They could make a lot of things better and cheaper, but then stuff wouldn't break and people wouldn't buy anything new - businesses would just cease after initial production.
I just put a otterbox on mine :/
I think hardness is more about resisting scratches.
Taking a hammer (with a chisel) is exactly how you 'cut' a diamond.
Fern
hardness is basically resistance to deformation, and can be correlated to strength. This is usually measured with a small indenter applying a compressive load. In the case of ceramics, they are stable in compression but unstable in tension. This is a readily observed phenomena.

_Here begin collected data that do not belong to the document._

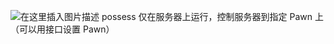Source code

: ﻿![在这里插入图片描述](https://img-blog.csdnimg.cn/20190424085450814.png?x-oss-process=image/watermark,type_ZmFuZ3poZW5naGVpdGk,shadow_10,text_aHR0cHM6Ly9ibG9nLmNzZG4ubmV0L3FxXzQyNjczOTIx,size_16,color_FFFFFF,t_70)
possess 仅在服务器上运行，控制服务器到指定 Pawn 上（可以用接口设置 Pawn）
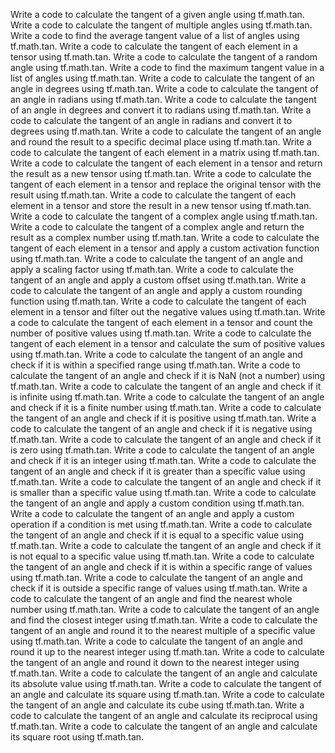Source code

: Write a code to calculate the tangent of a given angle using tf.math.tan.
Write a code to calculate the tangent of multiple angles using tf.math.tan.
Write a code to find the average tangent value of a list of angles using tf.math.tan.
Write a code to calculate the tangent of each element in a tensor using tf.math.tan.
Write a code to calculate the tangent of a random angle using tf.math.tan.
Write a code to find the maximum tangent value in a list of angles using tf.math.tan.
Write a code to calculate the tangent of an angle in degrees using tf.math.tan.
Write a code to calculate the tangent of an angle in radians using tf.math.tan.
Write a code to calculate the tangent of an angle in degrees and convert it to radians using tf.math.tan.
Write a code to calculate the tangent of an angle in radians and convert it to degrees using tf.math.tan.
Write a code to calculate the tangent of an angle and round the result to a specific decimal place using tf.math.tan.
Write a code to calculate the tangent of each element in a matrix using tf.math.tan.
Write a code to calculate the tangent of each element in a tensor and return the result as a new tensor using tf.math.tan.
Write a code to calculate the tangent of each element in a tensor and replace the original tensor with the result using tf.math.tan.
Write a code to calculate the tangent of each element in a tensor and store the result in a new tensor using tf.math.tan.
Write a code to calculate the tangent of a complex angle using tf.math.tan.
Write a code to calculate the tangent of a complex angle and return the result as a complex number using tf.math.tan.
Write a code to calculate the tangent of each element in a tensor and apply a custom activation function using tf.math.tan.
Write a code to calculate the tangent of an angle and apply a scaling factor using tf.math.tan.
Write a code to calculate the tangent of an angle and apply a custom offset using tf.math.tan.
Write a code to calculate the tangent of an angle and apply a custom rounding function using tf.math.tan.
Write a code to calculate the tangent of each element in a tensor and filter out the negative values using tf.math.tan.
Write a code to calculate the tangent of each element in a tensor and count the number of positive values using tf.math.tan.
Write a code to calculate the tangent of each element in a tensor and calculate the sum of positive values using tf.math.tan.
Write a code to calculate the tangent of an angle and check if it is within a specified range using tf.math.tan.
Write a code to calculate the tangent of an angle and check if it is NaN (not a number) using tf.math.tan.
Write a code to calculate the tangent of an angle and check if it is infinite using tf.math.tan.
Write a code to calculate the tangent of an angle and check if it is a finite number using tf.math.tan.
Write a code to calculate the tangent of an angle and check if it is positive using tf.math.tan.
Write a code to calculate the tangent of an angle and check if it is negative using tf.math.tan.
Write a code to calculate the tangent of an angle and check if it is zero using tf.math.tan.
Write a code to calculate the tangent of an angle and check if it is an integer using tf.math.tan.
Write a code to calculate the tangent of an angle and check if it is greater than a specific value using tf.math.tan.
Write a code to calculate the tangent of an angle and check if it is smaller than a specific value using tf.math.tan.
Write a code to calculate the tangent of an angle and apply a custom condition using tf.math.tan.
Write a code to calculate the tangent of an angle and apply a custom operation if a condition is met using tf.math.tan.
Write a code to calculate the tangent of an angle and check if it is equal to a specific value using tf.math.tan.
Write a code to calculate the tangent of an angle and check if it is not equal to a specific value using tf.math.tan.
Write a code to calculate the tangent of an angle and check if it is within a specific range of values using tf.math.tan.
Write a code to calculate the tangent of an angle and check if it is outside a specific range of values using tf.math.tan.
Write a code to calculate the tangent of an angle and find the nearest whole number using tf.math.tan.
Write a code to calculate the tangent of an angle and find the closest integer using tf.math.tan.
Write a code to calculate the tangent of an angle and round it to the nearest multiple of a specific value using tf.math.tan.
Write a code to calculate the tangent of an angle and round it up to the nearest integer using tf.math.tan.
Write a code to calculate the tangent of an angle and round it down to the nearest integer using tf.math.tan.
Write a code to calculate the tangent of an angle and calculate its absolute value using tf.math.tan.
Write a code to calculate the tangent of an angle and calculate its square using tf.math.tan.
Write a code to calculate the tangent of an angle and calculate its cube using tf.math.tan.
Write a code to calculate the tangent of an angle and calculate its reciprocal using tf.math.tan.
Write a code to calculate the tangent of an angle and calculate its square root using tf.math.tan.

Toughness is resistance to the extension of a crack from a sharp notch. generally speaking, cracks open and are propagated by tensile stresses. The first formulation by Griffith was basically that the critical energy required was equal to twice the free surface energy per unit area (since extending a crack would create two new surfaces - one upper and lower). This is a very small amount of energy, relatively speaking, since ceramics are unstable in tension and have virtually no mechanism for deformation or damage tolerance. This ultimately means that they have very low toughness values. Metals, on the other hand, can deform via dislocation motion (called slip) which allows them to be shaped (undergo plastic deformation), to be stable in tension and yield, and to resist crack extension quite extensively. Ceramics might have a toughness of 30, while metals can easily have toughnesses of 100 or more (note: strength and toughness tend to be inversely related)

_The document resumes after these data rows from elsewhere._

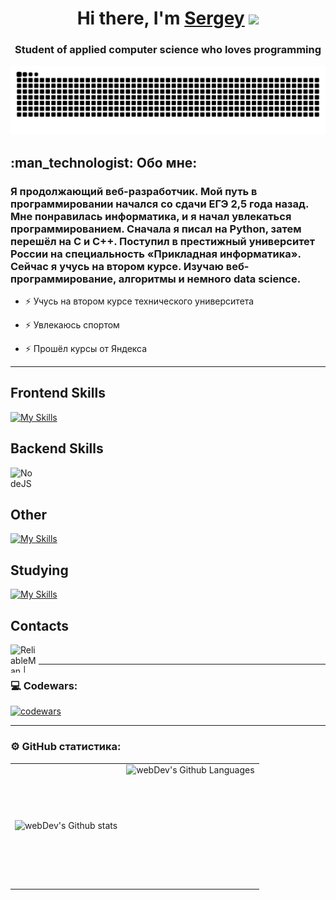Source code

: 
<h1 align="center">Hi there, I'm <a href="https://daniilshat.ru/" target="_blank">Sergey</a> 
<img src="https://github.com/blackcater/blackcater/raw/main/images/Hi.gif" height="32"/></h1>
<h3 align="center">Student of applied computer science who loves programming</h3>

<picture>
  <source media="(prefers-color-scheme: dark)" srcset="https://raw.githubusercontent.com/molsrg/molsrg/output/github-contribution-grid-snake-dark.svg">
  <source media="(prefers-color-scheme: light)" srcset="https://raw.githubusercontent.com/molsrg/molsrg/output/github-contribution-grid-snake.svg">
  <img alt="github contribution grid snake animation" src="https://raw.githubusercontent.com/molsrg/molsrg/output/github-contribution-grid-snake.svg">
</picture>

<h2>:man_technologist: Обо мне:</h2>
  <h3>Я продолжающий веб-разработчик. Мой путь в программировании начался со сдачи ЕГЭ 2,5 года назад. Мне понравилась информатика, и я начал увлекаться программированием. Сначала я писал на Python, затем перешёл на C и C++. Поступил в престижный университет России на специальность «Прикладная информатика». Сейчас я учусь на втором курсе. Изучаю веб-программирование, алгоритмы и немного data science.</h3>  
  
  
  - :zap: Учусь на втором курсе технического университета
  
  - :zap: Увлекаюсь спортом
  
  - :zap: Прошёл курсы от Яндекса

  
  ---



<h2>Frontend Skills</h2>
<p align="left"> 
 
[![My Skills](https://skillicons.dev/icons?i=js,html,css,vue,tailwind,github,sass)](https://skillicons.dev)

</p>

<h2>Backend Skills</h2>
<p align="left"> 
<a href="https://nodejs.org/en/" rel="nofollow"><img align="left" alt="NodeJS" width="40" height="40" src="https://raw.githubusercontent.com/danielcranney/readme-generator/main/public/icons/skills/nodejs-colored.svg" style="max-width: 100%;"></a>
  
</p>

<br>
<br>

<h2>Other</h2>
<p align="left">
  
[![My Skills](https://skillicons.dev/icons?i=c,cpp,py)](https://skillicons.dev)
</p>


<h2>Studying</h2>

[![My Skills](https://skillicons.dev/icons?i=ts,tailwind)](https://skillicons.dev)

<h2>Contacts</h2>

<a href="https://t.me/mlsrg" rel="nofollow" target="_blank"><img align="left" alt="ReliableMan | Telegram" width="45" height="45" src="https://img.icons8.com/fluency/48/000000/telegram-app.png" style="max-width: 100%;"></a>&nbsp;

  <div id="badges" >
<!--     <a href="mailto:molsrg.35@gmail.com" target="_blank">
      <img src="https://github.com/molsrg/molsrg/assets/139114308/2dbcab21-3d88-4466-9cfb-e0f3a7876e7f" width="40" height="40" alt="Gmail"/>
    </a>&nbsp; -->
<!--     <a href="https://t.me/mlsrg" target="_blank">
      <img src="https://github.com/molsrg/molsrg/assets/139114308/eadae9b2-4cbb-4104-beb8-b06130fd8981" width="40" height="40" alt="Telegram"/>
    </a>&nbsp; -->
<!--     <a href="https://vk.com/molsrg" target="_blank">
      <img src="https://github.com/molsrg/molsrg/assets/139114308/e6e428da-0bc3-4a62-a794-a4f98963df7c" width="40" height="40" alt="VK"/>
    </a>&nbsp; -->
<!--     <a href="https://t.me/mlsrg" target="_blank">
      <img src="https://cdn-icons-png.flaticon.com/512/2111/2111646.png" width="40" height="40" alt="telegram group" />
    </a>&nbsp;
    <a href="https://vk.com/molsrg" target="_blank">
      <img src="https://cdn-icons-png.flaticon.com/512/145/145813.png" width="40" height="40" alt="VK Badge"/>
    </a>&nbsp; -->
  </div>
  
---

### 💻 Codewars:

 [![codewars](https://www.codewars.com/users/molsrg/badges/large)](https://www.codewars.com/users/molsrg)  
  <hr/>
  
### ⚙️ GitHub статистика:

<table>
  <tr>
    <td>
      <img align="left" src="http://github-readme-streak-stats.herokuapp.com?user=molsrg&theme=dark&background=000000" alt="webDev's Github stats" />
    </td>
    <td>
      <img height="195px" align="right" alt="webDev's Github Languages" src="https://github-readme-stats-sigma-five.vercel.app/api/top-langs/?username=molsrg&layout=compact&theme=vision-friendly-dark" />
    </td>
  </tr>
</table>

Wish I had my fracture mechanics book handy to give a little bit more technically correct description of Griffith energy as a driving force for crack extension
Furthermore, there are probably certain crystal directions where diamond, or any other ceramic, is more prone to cleavage and other planes where it is less prone. obviously you would want to cut on the planes that cleave the easiest![]()
Sapphire is aluminum oxide?
<head asplodes>
I like borosilicate glass.
Sounds like you know your stuff.When displays were made in the US, the US display industry knew a lot about materials. With the transition to LCDs, the US became only a display purchaser with little materials expertise in the industry. Sapphire is unsuitable as a cover glass because of its 1.77 index of refraction. LCD performance outdoors is marginal due to the high level of reflections off the glass. Going to a material with an even higher index would make the display completely unreadable in many situations. And no, Gorilla Glass is a glass, it is not sapphire which is a crystal, two completely different classes of material.

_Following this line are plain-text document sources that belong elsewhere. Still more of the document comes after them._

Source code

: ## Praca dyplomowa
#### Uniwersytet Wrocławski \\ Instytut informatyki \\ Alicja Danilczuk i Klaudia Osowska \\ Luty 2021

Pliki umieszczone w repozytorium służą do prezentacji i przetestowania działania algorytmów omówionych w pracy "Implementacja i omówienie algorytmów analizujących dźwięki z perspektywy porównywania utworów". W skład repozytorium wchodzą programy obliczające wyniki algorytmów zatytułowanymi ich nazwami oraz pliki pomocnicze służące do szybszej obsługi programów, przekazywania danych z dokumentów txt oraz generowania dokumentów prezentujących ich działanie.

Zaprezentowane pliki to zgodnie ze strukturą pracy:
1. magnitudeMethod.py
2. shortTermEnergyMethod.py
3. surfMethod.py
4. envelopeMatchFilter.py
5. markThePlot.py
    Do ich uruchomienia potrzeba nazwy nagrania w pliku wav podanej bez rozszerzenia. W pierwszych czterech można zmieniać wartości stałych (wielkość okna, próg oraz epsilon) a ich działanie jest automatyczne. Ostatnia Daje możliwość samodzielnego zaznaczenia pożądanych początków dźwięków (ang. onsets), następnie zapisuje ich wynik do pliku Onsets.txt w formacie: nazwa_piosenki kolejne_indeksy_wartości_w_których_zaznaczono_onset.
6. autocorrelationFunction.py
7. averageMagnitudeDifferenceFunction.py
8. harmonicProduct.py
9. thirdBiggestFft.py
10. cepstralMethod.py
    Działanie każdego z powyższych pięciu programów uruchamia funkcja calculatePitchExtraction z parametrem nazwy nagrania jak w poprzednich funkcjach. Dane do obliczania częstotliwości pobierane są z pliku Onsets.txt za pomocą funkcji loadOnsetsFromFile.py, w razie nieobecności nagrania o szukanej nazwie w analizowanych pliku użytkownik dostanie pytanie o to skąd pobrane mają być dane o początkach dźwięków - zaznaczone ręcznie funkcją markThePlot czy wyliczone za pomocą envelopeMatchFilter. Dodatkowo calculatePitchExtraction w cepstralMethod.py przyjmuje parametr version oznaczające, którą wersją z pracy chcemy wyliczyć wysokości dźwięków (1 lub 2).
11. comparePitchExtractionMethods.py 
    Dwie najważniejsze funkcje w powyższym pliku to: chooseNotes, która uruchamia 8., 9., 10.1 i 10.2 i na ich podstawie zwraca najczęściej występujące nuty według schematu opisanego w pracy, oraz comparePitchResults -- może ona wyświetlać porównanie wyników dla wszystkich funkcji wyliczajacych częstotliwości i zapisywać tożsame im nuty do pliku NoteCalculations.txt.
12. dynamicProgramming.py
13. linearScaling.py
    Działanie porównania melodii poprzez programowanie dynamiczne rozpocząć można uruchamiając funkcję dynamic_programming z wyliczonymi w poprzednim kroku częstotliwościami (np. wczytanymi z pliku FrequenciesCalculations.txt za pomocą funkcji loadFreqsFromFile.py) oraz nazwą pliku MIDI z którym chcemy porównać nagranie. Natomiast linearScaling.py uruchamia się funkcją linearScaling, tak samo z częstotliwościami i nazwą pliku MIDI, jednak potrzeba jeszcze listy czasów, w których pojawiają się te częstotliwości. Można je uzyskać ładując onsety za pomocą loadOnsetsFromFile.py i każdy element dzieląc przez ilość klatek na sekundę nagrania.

Sounds like you know your stuff.
Welcome to Anandtech forums.
Yet he/she's banned after that post lol. Confusing.
Yet he/she's banned after that post lol. Confusing.
The real question is why we don't use plastic? I know sony was once upon a time working on glass coated plastic but that research doesn't seem to have gone anywhere.
I learned something Hardness doesn't mean unbreakable. Even diamonds will crack, chip, and break if hit with force. Apparently you can take a hammer and smash a diamond.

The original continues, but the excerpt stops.